EXERCISE INSTRUCTIONS
Give a verbatim copy of the data, leaving the pictures out.

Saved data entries

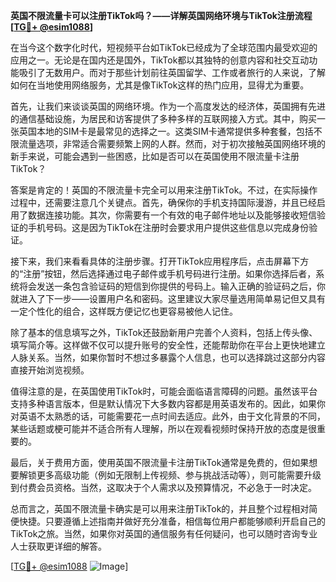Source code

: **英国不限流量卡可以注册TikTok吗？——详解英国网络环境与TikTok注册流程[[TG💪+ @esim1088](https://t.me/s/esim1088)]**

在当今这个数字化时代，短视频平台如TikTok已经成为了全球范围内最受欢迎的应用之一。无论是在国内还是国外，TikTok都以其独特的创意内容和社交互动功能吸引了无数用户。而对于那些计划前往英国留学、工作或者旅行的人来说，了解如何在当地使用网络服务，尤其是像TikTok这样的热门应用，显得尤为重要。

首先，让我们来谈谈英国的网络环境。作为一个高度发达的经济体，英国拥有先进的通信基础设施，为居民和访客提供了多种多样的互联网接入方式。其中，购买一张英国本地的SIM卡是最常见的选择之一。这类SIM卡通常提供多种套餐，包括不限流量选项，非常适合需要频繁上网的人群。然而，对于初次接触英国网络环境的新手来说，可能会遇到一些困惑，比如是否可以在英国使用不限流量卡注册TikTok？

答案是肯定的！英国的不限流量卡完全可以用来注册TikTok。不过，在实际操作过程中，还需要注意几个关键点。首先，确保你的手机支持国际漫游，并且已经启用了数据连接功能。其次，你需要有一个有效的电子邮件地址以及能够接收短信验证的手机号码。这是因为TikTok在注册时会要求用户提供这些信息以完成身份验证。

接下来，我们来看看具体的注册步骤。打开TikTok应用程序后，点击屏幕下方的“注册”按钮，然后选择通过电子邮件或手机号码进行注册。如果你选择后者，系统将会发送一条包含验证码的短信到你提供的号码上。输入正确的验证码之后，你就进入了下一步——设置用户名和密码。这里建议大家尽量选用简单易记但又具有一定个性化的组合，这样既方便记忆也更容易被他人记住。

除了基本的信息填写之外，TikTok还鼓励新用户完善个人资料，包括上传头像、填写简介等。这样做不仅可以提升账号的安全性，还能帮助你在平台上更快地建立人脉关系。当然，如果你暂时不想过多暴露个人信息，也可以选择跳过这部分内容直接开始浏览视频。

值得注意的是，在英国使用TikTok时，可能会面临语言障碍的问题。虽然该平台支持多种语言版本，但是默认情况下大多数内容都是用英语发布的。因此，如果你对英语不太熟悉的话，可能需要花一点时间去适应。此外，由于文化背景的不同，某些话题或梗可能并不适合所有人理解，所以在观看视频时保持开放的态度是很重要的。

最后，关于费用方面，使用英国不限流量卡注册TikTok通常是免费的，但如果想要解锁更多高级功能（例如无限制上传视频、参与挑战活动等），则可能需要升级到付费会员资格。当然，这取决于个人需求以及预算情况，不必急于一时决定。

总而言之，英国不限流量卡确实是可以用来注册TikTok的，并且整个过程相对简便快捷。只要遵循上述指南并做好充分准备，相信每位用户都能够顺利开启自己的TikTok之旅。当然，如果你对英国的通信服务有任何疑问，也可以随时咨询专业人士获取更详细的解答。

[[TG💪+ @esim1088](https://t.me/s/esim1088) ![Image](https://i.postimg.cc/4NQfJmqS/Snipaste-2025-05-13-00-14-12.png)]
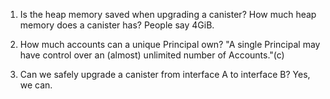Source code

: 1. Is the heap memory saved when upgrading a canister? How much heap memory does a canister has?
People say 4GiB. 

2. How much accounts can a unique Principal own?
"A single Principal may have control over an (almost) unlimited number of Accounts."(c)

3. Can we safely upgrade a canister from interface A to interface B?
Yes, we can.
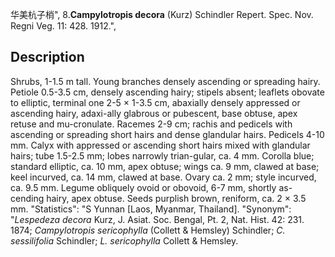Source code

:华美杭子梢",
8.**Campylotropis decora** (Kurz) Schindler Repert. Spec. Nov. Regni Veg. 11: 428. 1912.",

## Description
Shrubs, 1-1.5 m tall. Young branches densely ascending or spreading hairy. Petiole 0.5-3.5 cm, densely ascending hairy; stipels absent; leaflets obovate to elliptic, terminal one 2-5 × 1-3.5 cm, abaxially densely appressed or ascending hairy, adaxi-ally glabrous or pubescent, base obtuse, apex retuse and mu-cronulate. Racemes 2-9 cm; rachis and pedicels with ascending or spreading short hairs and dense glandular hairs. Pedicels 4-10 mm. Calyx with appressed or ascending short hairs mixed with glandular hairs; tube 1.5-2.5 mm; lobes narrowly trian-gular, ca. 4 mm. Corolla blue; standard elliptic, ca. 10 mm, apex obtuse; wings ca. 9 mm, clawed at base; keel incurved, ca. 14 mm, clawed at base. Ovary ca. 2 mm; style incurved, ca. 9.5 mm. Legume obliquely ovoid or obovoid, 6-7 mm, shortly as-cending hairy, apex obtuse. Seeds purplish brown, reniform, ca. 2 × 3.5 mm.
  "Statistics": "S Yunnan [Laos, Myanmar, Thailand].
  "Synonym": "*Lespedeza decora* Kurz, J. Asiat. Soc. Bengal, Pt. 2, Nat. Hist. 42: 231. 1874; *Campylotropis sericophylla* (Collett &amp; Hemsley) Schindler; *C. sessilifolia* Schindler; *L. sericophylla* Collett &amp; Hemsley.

RESULT BELOW
Source code

: **英国不限流量卡可以注册TikTok吗？——详解英国网络环境与TikTok注册流程[[TG💪+ @esim1088](https://t.me/s/esim1088)]**

在当今这个数字化时代，短视频平台如TikTok已经成为了全球范围内最受欢迎的应用之一。无论是在国内还是国外，TikTok都以其独特的创意内容和社交互动功能吸引了无数用户。而对于那些计划前往英国留学、工作或者旅行的人来说，了解如何在当地使用网络服务，尤其是像TikTok这样的热门应用，显得尤为重要。

首先，让我们来谈谈英国的网络环境。作为一个高度发达的经济体，英国拥有先进的通信基础设施，为居民和访客提供了多种多样的互联网接入方式。其中，购买一张英国本地的SIM卡是最常见的选择之一。这类SIM卡通常提供多种套餐，包括不限流量选项，非常适合需要频繁上网的人群。然而，对于初次接触英国网络环境的新手来说，可能会遇到一些困惑，比如是否可以在英国使用不限流量卡注册TikTok？

答案是肯定的！英国的不限流量卡完全可以用来注册TikTok。不过，在实际操作过程中，还需要注意几个关键点。首先，确保你的手机支持国际漫游，并且已经启用了数据连接功能。其次，你需要有一个有效的电子邮件地址以及能够接收短信验证的手机号码。这是因为TikTok在注册时会要求用户提供这些信息以完成身份验证。

接下来，我们来看看具体的注册步骤。打开TikTok应用程序后，点击屏幕下方的“注册”按钮，然后选择通过电子邮件或手机号码进行注册。如果你选择后者，系统将会发送一条包含验证码的短信到你提供的号码上。输入正确的验证码之后，你就进入了下一步——设置用户名和密码。这里建议大家尽量选用简单易记但又具有一定个性化的组合，这样既方便记忆也更容易被他人记住。

除了基本的信息填写之外，TikTok还鼓励新用户完善个人资料，包括上传头像、填写简介等。这样做不仅可以提升账号的安全性，还能帮助你在平台上更快地建立人脉关系。当然，如果你暂时不想过多暴露个人信息，也可以选择跳过这部分内容直接开始浏览视频。

值得注意的是，在英国使用TikTok时，可能会面临语言障碍的问题。虽然该平台支持多种语言版本，但是默认情况下大多数内容都是用英语发布的。因此，如果你对英语不太熟悉的话，可能需要花一点时间去适应。此外，由于文化背景的不同，某些话题或梗可能并不适合所有人理解，所以在观看视频时保持开放的态度是很重要的。

最后，关于费用方面，使用英国不限流量卡注册TikTok通常是免费的，但如果想要解锁更多高级功能（例如无限制上传视频、参与挑战活动等），则可能需要升级到付费会员资格。当然，这取决于个人需求以及预算情况，不必急于一时决定。

总而言之，英国不限流量卡确实是可以用来注册TikTok的，并且整个过程相对简便快捷。只要遵循上述指南并做好充分准备，相信每位用户都能够顺利开启自己的TikTok之旅。当然，如果你对英国的通信服务有任何疑问，也可以随时咨询专业人士获取更详细的解答。

[[TG💪+ @esim1088](https://t.me/s/esim1088) ![Image](https://i.postimg.cc/4NQfJmqS/Snipaste-2025-05-13-00-14-12.png)]
Source code

: 1. Is the heap memory saved when upgrading a canister? How much heap memory does a canister has?
People say 4GiB. 

2. How much accounts can a unique Principal own?
"A single Principal may have control over an (almost) unlimited number of Accounts."(c)

3. Can we safely upgrade a canister from interface A to interface B?
Yes, we can.
Source code

:华美杭子梢",
8.**Campylotropis decora** (Kurz) Schindler Repert. Spec. Nov. Regni Veg. 11: 428. 1912.",

## Description
Shrubs, 1-1.5 m tall. Young branches densely ascending or spreading hairy. Petiole 0.5-3.5 cm, densely ascending hairy; stipels absent; leaflets obovate to elliptic, terminal one 2-5 × 1-3.5 cm, abaxially densely appressed or ascending hairy, adaxi-ally glabrous or pubescent, base obtuse, apex retuse and mu-cronulate. Racemes 2-9 cm; rachis and pedicels with ascending or spreading short hairs and dense glandular hairs. Pedicels 4-10 mm. Calyx with appressed or ascending short hairs mixed with glandular hairs; tube 1.5-2.5 mm; lobes narrowly trian-gular, ca. 4 mm. Corolla blue; standard elliptic, ca. 10 mm, apex obtuse; wings ca. 9 mm, clawed at base; keel incurved, ca. 14 mm, clawed at base. Ovary ca. 2 mm; style incurved, ca. 9.5 mm. Legume obliquely ovoid or obovoid, 6-7 mm, shortly as-cending hairy, apex obtuse. Seeds purplish brown, reniform, ca. 2 × 3.5 mm.
  "Statistics": "S Yunnan [Laos, Myanmar, Thailand].
  "Synonym": "*Lespedeza decora* Kurz, J. Asiat. Soc. Bengal, Pt. 2, Nat. Hist. 42: 231. 1874; *Campylotropis sericophylla* (Collett &amp; Hemsley) Schindler; *C. sessilifolia* Schindler; *L. sericophylla* Collett &amp; Hemsley.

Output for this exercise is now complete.